Finalmente existem designers em Portugal

Quinta-feira, Novembro 30, 2006

É com grande satisfação profissional que escrevo as linhas abaixo!

Ao fim de 30 anos de existência da APD e 33 dos cursos de design, finalmente o estado assume que existem profissionais de design em exercício em Portugal.

A Assembleia da República Portuguesa aprovou a colocação para o ano de 2007 da profissão de designer com o código 1336 no Código do IRS (art. 151º).

Na calha também já está um CAE (Código de Actividade Económica) específico para a actividade de Design (74100 – Actividades de Design) que permitirá a constituição de empresas do sector em Portugal especificamente para esta actividade.

A Classificação Nacional de Profissões (CNP) gerida pelo IEFP (Instituto do Emprego e Formação Profissional) também está praticamente pronta e irá sair em breve com o código 2456 – Designers.

Isto diz claramente do interesse que o sector tem para o estado e para Portugal e da aposta forte que Portugal faz nos designers.

Não seria possível outro caminho.

Tendo em conta que existem 88 cursos de Design em Portugal, dos quais 3 são bacharelatos, 16 são bacharelatos+licenciaturas, 41 são licenciaturas, 8 pós-graduações, 16 mestrados e 4 são doutoramentos. Tendo em conta que destes 88, 63 foram inaugurados desde 1996 (71,6%).

Destes 88 cursos , 24 (27,3%) são de Design Industrial (ou produto, ou equipamento); 6 (6,8%) são de Design de ambientes, interiores e iluminação; 19 (21,6%) são de Design Gráfico, de comunicação ou visual; 8 (9,1%) são de Webdesign ou multimédia; 4 (4,5%) são de design têxtil ou de moda; 12 (13,6%) são de “design”só e apenas; e dentro do campo ainda mais 15 (17%) em outras actividades diversas mas também do campo.

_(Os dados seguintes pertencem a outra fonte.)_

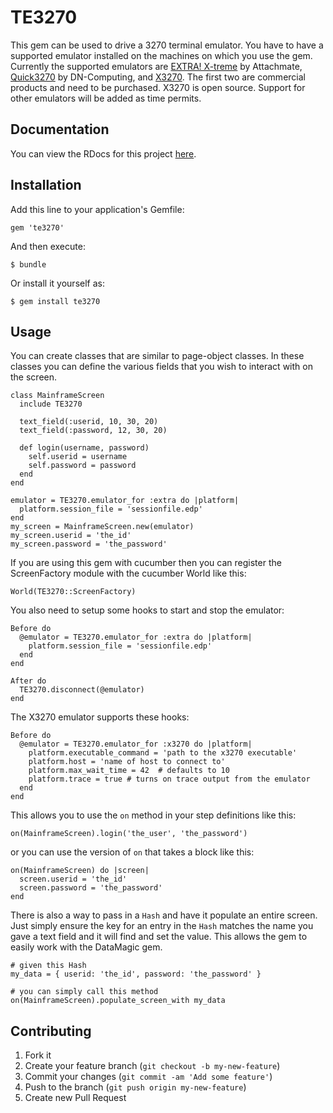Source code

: # TE3270

This gem can be used to drive a 3270 terminal emulator.  You have to have a supported emulator installed on the
machines on which you use the gem.  Currently the supported emulators are
[EXTRA! X-treme](http://www.attachmate.com/Products/Terminal+Emulation/Extra/xtreme/extra-x-treme.htm) by
Attachmate, [Quick3270](http://www.dn-computing.com/Quick3270.htm) by DN-Computing,
and [X3270](http://x3270.bgp.nu/).
The first two are commercial products and need to be purchased.
X3270 is open source. Support for other
emulators will be added as time permits.

## Documentation

You can view the RDocs for this project [here](http://rdoc.info/gems/te3270/frames).

## Installation

Add this line to your application's Gemfile:

    gem 'te3270'

And then execute:

    $ bundle

Or install it yourself as:

    $ gem install te3270

## Usage

You can create classes that are similar to page-object classes.  In these classes you can define
the various fields that you wish to interact with on the screen.

    class MainframeScreen
      include TE3270

      text_field(:userid, 10, 30, 20)
      text_field(:password, 12, 30, 20)

      def login(username, password)
        self.userid = username
        self.password = password
      end
    end

    emulator = TE3270.emulator_for :extra do |platform|
      platform.session_file = 'sessionfile.edp'
    end
    my_screen = MainframeScreen.new(emulator)
    my_screen.userid = 'the_id'
    my_screen.password = 'the_password'

If you are using this gem with cucumber then you can register the ScreenFactory module with the
cucumber World like this:

    World(TE3270::ScreenFactory)

You also need to setup some hooks to start and stop the emulator:

    Before do
      @emulator = TE3270.emulator_for :extra do |platform|
        platform.session_file = 'sessionfile.edp'
      end
    end

    After do
      TE3270.disconnect(@emulator)
    end

The X3270 emulator supports these hooks:

    Before do
      @emulator = TE3270.emulator_for :x3270 do |platform|
        platform.executable_command = 'path to the x3270 executable'
        platform.host = 'name of host to connect to'
        platform.max_wait_time = 42  # defaults to 10
        platform.trace = true # turns on trace output from the emulator
      end
    end

This allows you to use the `on` method in your step definitions like this:

    on(MainframeScreen).login('the_user', 'the_password')

or you can use the version of `on` that takes a block like this:

    on(MainframeScreen) do |screen|
      screen.userid = 'the_id'
      screen.password = 'the_password'
    end

There is also a way to pass in a `Hash` and have it populate an entire screen.  Just simply
ensure the key for an entry in the `Hash` matches the name you gave a text field and it will
find and set the value.  This allows the gem to easily work with the DataMagic gem.

    # given this Hash
    my_data = { userid: 'the_id', password: 'the_password' }

    # you can simply call this method
    on(MainframeScreen).populate_screen_with my_data


## Contributing

1. Fork it
2. Create your feature branch (`git checkout -b my-new-feature`)
3. Commit your changes (`git commit -am 'Add some feature'`)
4. Push to the branch (`git push origin my-new-feature`)
5. Create new Pull Request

Considerando que desde 1994 foram abertas 28007 vagas (17236 – Público; 10771 – Privado) em cursos superiores de design (crescimento anual médio de 11%) – para termos uma noção de escala em Arquitectura foram 21411 com os mesmos critérios no mesmo período; neste período foram formados 11932 designers (7837 arquitectos) tendo o sector disponível anualmente em média 994 designers neste período.

Existem 35 designações diferentes dos cursos (bastam 6 ou 7) e estima-se que estejam no activo cerca de 18000 profissionais (considerando que entre 1976 e 1994 tenham saído para o mercado 6000 profissionais).

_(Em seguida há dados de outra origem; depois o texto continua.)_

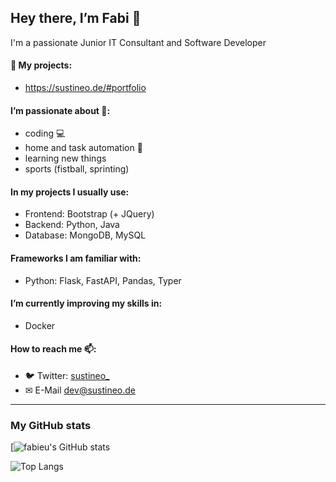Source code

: <!-- **fabieu/fabieu** is a ✨ _special_ ✨ repository because its `README.md` (this file) appears on your GitHub profile. -->

## Hey there, I’m Fabi 👋
I'm a passionate Junior IT Consultant and Software Developer

#### 🔭 My projects:
- https://sustineo.de/#portfolio

#### I’m passionate about 💙: 
- coding 💻
- home and task automation 📰
- learning new things
- sports (fistball, sprinting)

#### In my projects I usually use:
- Frontend: Bootstrap (+ JQuery)
- Backend:  Python, Java
- Database: MongoDB, MySQL

#### Frameworks I am familiar with:
- Python: Flask, FastAPI, Pandas, Typer

#### I’m currently improving my skills in:
- Docker

#### How to reach me 📫:
- 🐦 Twitter: [sustineo_](https://twitter.com/sustineo_)  
- ✉ E-Mail [dev@sustineo.de](mailto:dev@sustineo.de)

---

### My GitHub stats
[![fabieu's GitHub stats](https://github-readme-stats.vercel.app/api?username=fabieu&show_icons=true&title_color=fff&icon_color=79ff97&text_color=9f9f9f&bg_color=151515)

![Top Langs](https://github-readme-stats.vercel.app/api/top-langs/?username=fabieu&layout=compact&title_color=fff&icon_color=79ff97&text_color=9f9f9f&bg_color=151515)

A este ritmo seremos 38000 em 2016 pois em 2006 irão sair 1600 diplomados. (FONTE: MCTES – DGES).

Assim está visto que é um sector em crescimento, que traz mais valias ao país consideráveis ao nível do reconhecimento e imagem dos nossos produtos, empresas e marcas e que de facto tem uma grande eficiência pois é uma actividade que por si só não consome recursos como a indústria e o turismo, as pescas e a agricultura, adicionando valor com poucos inputs.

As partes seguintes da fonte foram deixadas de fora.